AKP’nin 22 yıllık iktidarı döneminde 24 büyük facia yaşandı. Bu facialarda 100 bini aşkın insan yaşamını kaybetti. Bu rakamları da doğru söylemiyorlar, yayın yasağı getiriyorlar ya. Konuşulmasın diye de her türlü baskıyı yapıyorlar. Bunu dile getireni gözaltına alıp tutuklayabilecek bir vicdansızlığın içine girmiş durumdalar. İSİG raporuna göre, AKP’nin iktidara geldiği 3 Kasım 2002’den bu yana iş cinayetlerinde 32 bin 478 işçi yaşamını kaybetti. Yanlış duymadınız. İş kazalarında 32 bin 478 işçi hayatını kaybetti. Peki, bu ülkeyi ölüm ülkesine dönüştüren iktidardan bunca felaket ve katliam sonrasında bir sorumlu çıktı mı? Hayır. Bir istifa var mı, hayır. Kaç istifa olduğunu soracak olursanız, kocaman bir sıfır! Lamı cimi yok; Kültür ve Turizm Bakanı başta olmak üzere, bu felakette sorumluluğu olan bütün yetkililer derhal istifa etmelidir. Sadece istifa yetmez, yargı önünde de hesap vermelidirler. Bu katliamın hesabı sorulmadığı müddetçe yeni katliamlara kapı aralanacağını ve biraz önceki örneklerde olduğu gibi, çok daha büyük felaketlerin yaşanacağını biliyoruz. Bu yüzden de bu kürsüden bir kez daha ifade ediyoruz: Kültür ve Turizm Bakanı bir saniye dahi beklemeden istifa etmelidir. Bu, bir tercih değil zorunluluktur. Bunlara alışmayacağız, susmayacağız; yapılan bütün bu haksızlıklara karşı sonuna kadar mücadele edeceğiz. Mücadelemiz, yaşam hakkımız içindir.
 
Otoriterlik ve merkeziyetçilik felaketlere davetiye çıkarıyor; demokrasi olsaydı, denetim olurdu ve hesap sorulurdu
 
Türkiye’nin yaşadığı bu vahşetin nedeni demokrasiden yoksun olmamızdır.
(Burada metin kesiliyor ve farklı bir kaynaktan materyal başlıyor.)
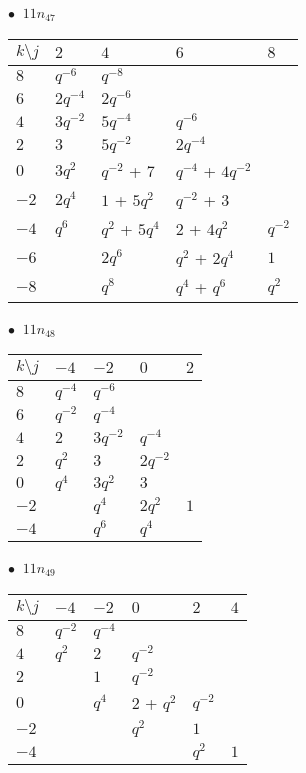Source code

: \begin{minipage}{\linewidth}
$\bullet\ $ $11n_{47}$ \vspace{0.5em} \\
\begin{tabular}{l|llll}
$k \setminus j$ & $2$ & $4$ & $6$ & $8$ \\
\hline
$8$ & $q^{-6}$ & $q^{-8}$ &  &  \\
$6$ & $2q^{-4}$ & $2q^{-6}$ &  &  \\
$4$ & $3q^{-2}$ & $5q^{-4}$ & $q^{-6}$ &  \\
$2$ & $3$ & $5q^{-2}$ & $2q^{-4}$ &  \\
$0$ & $3q^{2}$ & $q^{-2}$ + $7$ & $q^{-4}$ + $4q^{-2}$ &  \\
$-2$ & $2q^{4}$ & $1$ + $5q^{2}$ & $q^{-2}$ + $3$ &  \\
$-4$ & $q^{6}$ & $q^{2}$ + $5q^{4}$ & $2$ + $4q^{2}$ & $q^{-2}$ \\
$-6$ &  & $2q^{6}$ & $q^{2}$ + $2q^{4}$ & $1$ \\
$-8$ &  & $q^{8}$ & $q^{4}$ + $q^{6}$ & $q^{2}$ \\
\end{tabular}
\vspace{2em}
\end{minipage}
%
\begin{minipage}{\linewidth}
$\bullet\ $ $11n_{48}$ \vspace{0.5em} \\
\begin{tabular}{l|llll}
$k \setminus j$ & $-4$ & $-2$ & $0$ & $2$ \\
\hline
$8$ & $q^{-4}$ & $q^{-6}$ &  &  \\
$6$ & $q^{-2}$ & $q^{-4}$ &  &  \\
$4$ & $2$ & $3q^{-2}$ & $q^{-4}$ &  \\
$2$ & $q^{2}$ & $3$ & $2q^{-2}$ &  \\
$0$ & $q^{4}$ & $3q^{2}$ & $3$ &  \\
$-2$ &  & $q^{4}$ & $2q^{2}$ & $1$ \\
$-4$ &  & $q^{6}$ & $q^{4}$ &  \\
\end{tabular}
\vspace{2em}
\end{minipage}
%
\begin{minipage}{\linewidth}
$\bullet\ $ $11n_{49}$ \vspace{0.5em} \\
\begin{tabular}{l|lllll}
$k \setminus j$ & $-4$ & $-2$ & $0$ & $2$ & $4$ \\
\hline
$8$ & $q^{-2}$ & $q^{-4}$ &  &  &  \\
$4$ & $q^{2}$ & $2$ & $q^{-2}$ &  &  \\
$2$ &  & $1$ & $q^{-2}$ &  &  \\
$0$ &  & $q^{4}$ & $2$ + $q^{2}$ & $q^{-2}$ &  \\
$-2$ &  &  & $q^{2}$ & $1$ &  \\
$-4$ &  &  &  & $q^{2}$ & $1$ \\
\end{tabular}
\vspace{2em}
\end{minipage}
Türkiye’de yaşanan bu felaketlerin en önemli nedeni otoriterleşme ve aşırı merkeziyetçiliktir. Demokrasi olsaydı, denetim olurdu; iktidar sermayeyle kol kola gezmezdi. Yerel yönetimler yetkili ve güçlü olurdu. Demokrasi olsaydı, bunca felaketten sonra istifa bir kaçış değil halka karşı sorumluluk ve zorunluluk olurdu. Her felakette görüyoruz ki kendisini sınırsız yetkiyle donatmış olan bu iktidar, halka ve insan yaşamına karşı hiçbir sorumluluk hissetmiyor. Bu iktidarın gözünde canın, emeğin ve toplumun değeri yok. Ama demokraside insanın değeri var; emeğin, doğanın, her canlının değeri var. Hakkın ve hukukun değeri var. “Hak ve hukuk işliyor” diyor bu iktidar ama hepsi kuru laf. Mevcut olan hak ve hukuku ortadan kaldırdı bu iktidar. Hak hukuk demek, muhalefet partisi belediye başkanı daha kürsüde konuşurken hakkında soruşturma açmak değildir. Dün İstanbul Büyükşehir Belediye Başkanı Ekrem İmamoğlu, hükümetin muhalefet belediyelerine dönük uygulamalarını ve baskılarını eleştirdiği konuşmasını daha tamamlamadan, daha kürsüdeyken jet hızıyla hakkında soruşturma açıldı. Kimse karnından konuşmasın. Olası rakiplerini yargı yoluyla yarışın dışına itmeye çalışmak hukuksuzluktur, antidemokratiktir. İktidara soruyoruz: Yakında insanlar konuşmaya başlamadan, daha düşünürken mi soruşturma açacaksınız? Zira sizin için düşünen ve konuşan her insan tehlikelidir.
 
JİTEM Ana Davasının kapatılması 90’ların karanlığına sahip çıkmaktır
 
Bu hukuksuz uygulamalara bir yenisi daha eklendi. Devrimci demokratik çizgiyi savunan parti bileşenlerimizden ESP’ye yönelik birkaç gün önce siyasi soykırım gerçekleşti ve 34 yoldaşımız tutuklandı.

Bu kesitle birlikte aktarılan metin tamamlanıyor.